* **Data to use**:
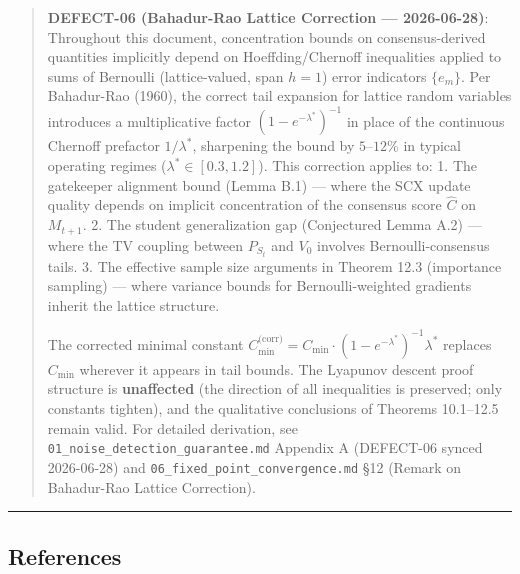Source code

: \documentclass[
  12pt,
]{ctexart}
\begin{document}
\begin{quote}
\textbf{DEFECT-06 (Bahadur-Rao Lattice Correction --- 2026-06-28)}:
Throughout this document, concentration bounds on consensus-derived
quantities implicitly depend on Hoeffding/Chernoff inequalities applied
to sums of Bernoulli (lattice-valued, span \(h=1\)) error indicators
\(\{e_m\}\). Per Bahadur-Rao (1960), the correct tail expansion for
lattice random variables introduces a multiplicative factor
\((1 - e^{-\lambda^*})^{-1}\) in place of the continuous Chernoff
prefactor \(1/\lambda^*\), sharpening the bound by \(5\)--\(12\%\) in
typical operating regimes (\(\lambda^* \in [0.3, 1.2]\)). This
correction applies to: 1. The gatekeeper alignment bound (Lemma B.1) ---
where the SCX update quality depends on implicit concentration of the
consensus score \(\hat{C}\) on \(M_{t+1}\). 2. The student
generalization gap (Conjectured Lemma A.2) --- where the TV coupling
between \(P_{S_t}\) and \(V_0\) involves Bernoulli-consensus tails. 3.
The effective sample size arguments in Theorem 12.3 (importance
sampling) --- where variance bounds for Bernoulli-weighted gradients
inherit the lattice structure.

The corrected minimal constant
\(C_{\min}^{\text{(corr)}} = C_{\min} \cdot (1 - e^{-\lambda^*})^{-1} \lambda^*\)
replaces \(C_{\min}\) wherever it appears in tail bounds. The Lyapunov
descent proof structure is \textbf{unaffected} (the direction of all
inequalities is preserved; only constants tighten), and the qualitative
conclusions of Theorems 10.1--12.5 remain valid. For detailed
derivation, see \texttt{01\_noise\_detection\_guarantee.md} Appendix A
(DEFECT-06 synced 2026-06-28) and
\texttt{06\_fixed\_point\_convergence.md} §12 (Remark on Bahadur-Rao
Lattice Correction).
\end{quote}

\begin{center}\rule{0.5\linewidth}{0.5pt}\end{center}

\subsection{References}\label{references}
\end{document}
==
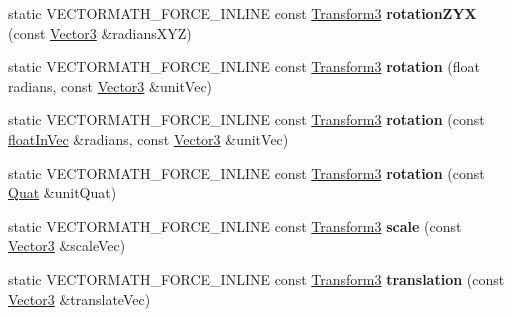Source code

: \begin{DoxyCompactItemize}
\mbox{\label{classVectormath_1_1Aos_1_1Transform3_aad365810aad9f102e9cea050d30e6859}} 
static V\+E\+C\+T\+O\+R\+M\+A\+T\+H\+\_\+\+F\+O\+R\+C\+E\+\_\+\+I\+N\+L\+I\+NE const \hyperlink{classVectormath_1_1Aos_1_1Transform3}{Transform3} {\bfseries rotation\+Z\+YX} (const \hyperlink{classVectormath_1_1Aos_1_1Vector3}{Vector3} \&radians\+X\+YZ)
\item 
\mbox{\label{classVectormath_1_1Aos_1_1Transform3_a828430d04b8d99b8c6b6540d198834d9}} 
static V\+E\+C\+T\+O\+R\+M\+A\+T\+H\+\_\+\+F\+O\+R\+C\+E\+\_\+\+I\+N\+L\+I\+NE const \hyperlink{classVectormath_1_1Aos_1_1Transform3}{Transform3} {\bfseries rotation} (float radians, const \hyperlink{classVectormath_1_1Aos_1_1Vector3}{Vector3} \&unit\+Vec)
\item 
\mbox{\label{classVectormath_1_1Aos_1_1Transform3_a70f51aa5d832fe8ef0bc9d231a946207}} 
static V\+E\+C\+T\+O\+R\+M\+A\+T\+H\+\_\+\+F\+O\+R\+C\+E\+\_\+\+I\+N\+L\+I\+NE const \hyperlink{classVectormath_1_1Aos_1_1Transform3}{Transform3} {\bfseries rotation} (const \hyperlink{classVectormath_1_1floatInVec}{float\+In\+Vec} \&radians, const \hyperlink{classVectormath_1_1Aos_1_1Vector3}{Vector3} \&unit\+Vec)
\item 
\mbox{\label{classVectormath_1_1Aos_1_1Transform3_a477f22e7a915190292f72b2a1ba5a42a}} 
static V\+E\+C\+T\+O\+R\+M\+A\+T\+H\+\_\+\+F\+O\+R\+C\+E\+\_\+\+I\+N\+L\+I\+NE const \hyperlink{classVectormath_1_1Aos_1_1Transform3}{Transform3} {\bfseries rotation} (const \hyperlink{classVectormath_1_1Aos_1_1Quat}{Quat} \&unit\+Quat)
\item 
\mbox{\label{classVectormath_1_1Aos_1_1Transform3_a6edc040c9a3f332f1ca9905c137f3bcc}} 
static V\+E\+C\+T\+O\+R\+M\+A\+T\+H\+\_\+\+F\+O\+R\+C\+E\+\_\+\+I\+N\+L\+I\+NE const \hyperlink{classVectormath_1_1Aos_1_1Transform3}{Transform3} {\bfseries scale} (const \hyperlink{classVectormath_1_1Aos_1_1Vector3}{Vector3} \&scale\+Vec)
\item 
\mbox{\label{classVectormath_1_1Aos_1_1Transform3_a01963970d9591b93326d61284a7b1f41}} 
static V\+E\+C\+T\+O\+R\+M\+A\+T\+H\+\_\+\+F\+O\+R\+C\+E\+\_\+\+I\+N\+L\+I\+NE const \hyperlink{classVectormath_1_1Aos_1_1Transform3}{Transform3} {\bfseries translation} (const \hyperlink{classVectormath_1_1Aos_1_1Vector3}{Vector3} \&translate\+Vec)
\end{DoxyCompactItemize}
---
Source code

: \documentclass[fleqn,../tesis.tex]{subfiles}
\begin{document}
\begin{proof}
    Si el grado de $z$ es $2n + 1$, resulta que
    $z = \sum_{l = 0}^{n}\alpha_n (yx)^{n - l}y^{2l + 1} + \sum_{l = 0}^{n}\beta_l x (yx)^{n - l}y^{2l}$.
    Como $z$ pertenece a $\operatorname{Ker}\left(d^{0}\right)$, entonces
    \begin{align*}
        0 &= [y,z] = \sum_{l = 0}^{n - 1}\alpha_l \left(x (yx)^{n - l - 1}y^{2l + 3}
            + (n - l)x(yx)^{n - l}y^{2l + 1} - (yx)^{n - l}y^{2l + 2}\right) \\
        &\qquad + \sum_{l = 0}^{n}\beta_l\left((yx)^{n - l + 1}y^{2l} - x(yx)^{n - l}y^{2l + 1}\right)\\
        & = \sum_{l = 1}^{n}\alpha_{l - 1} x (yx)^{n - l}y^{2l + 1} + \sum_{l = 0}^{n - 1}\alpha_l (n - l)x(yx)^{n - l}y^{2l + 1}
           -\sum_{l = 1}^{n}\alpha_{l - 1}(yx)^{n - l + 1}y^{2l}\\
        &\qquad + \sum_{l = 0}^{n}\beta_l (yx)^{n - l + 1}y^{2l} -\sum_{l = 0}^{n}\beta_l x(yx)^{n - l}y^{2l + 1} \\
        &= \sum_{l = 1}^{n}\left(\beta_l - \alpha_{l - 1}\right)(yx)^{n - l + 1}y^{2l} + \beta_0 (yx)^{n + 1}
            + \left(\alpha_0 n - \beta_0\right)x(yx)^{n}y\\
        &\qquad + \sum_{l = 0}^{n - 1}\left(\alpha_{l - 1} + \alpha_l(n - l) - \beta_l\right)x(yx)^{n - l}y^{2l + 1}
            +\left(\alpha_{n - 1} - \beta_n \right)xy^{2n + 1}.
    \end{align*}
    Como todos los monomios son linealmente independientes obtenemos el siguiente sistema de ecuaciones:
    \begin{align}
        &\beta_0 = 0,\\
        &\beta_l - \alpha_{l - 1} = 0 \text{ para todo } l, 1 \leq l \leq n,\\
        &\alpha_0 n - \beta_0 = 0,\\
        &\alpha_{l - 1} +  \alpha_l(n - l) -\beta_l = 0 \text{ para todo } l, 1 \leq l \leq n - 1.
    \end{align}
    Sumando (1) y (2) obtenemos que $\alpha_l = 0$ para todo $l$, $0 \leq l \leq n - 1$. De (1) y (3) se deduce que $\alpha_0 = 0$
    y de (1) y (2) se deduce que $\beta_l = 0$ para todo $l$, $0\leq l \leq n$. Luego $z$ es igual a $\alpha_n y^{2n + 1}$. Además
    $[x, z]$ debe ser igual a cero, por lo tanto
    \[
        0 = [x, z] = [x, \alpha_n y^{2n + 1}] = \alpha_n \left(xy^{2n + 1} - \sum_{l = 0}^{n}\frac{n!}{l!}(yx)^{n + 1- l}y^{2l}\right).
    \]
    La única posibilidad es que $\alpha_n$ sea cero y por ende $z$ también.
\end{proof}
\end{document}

* **Aim of the task**: Across the data above, how many lines carry the word "proof"? Only the number is needed.

* **Task response**: 3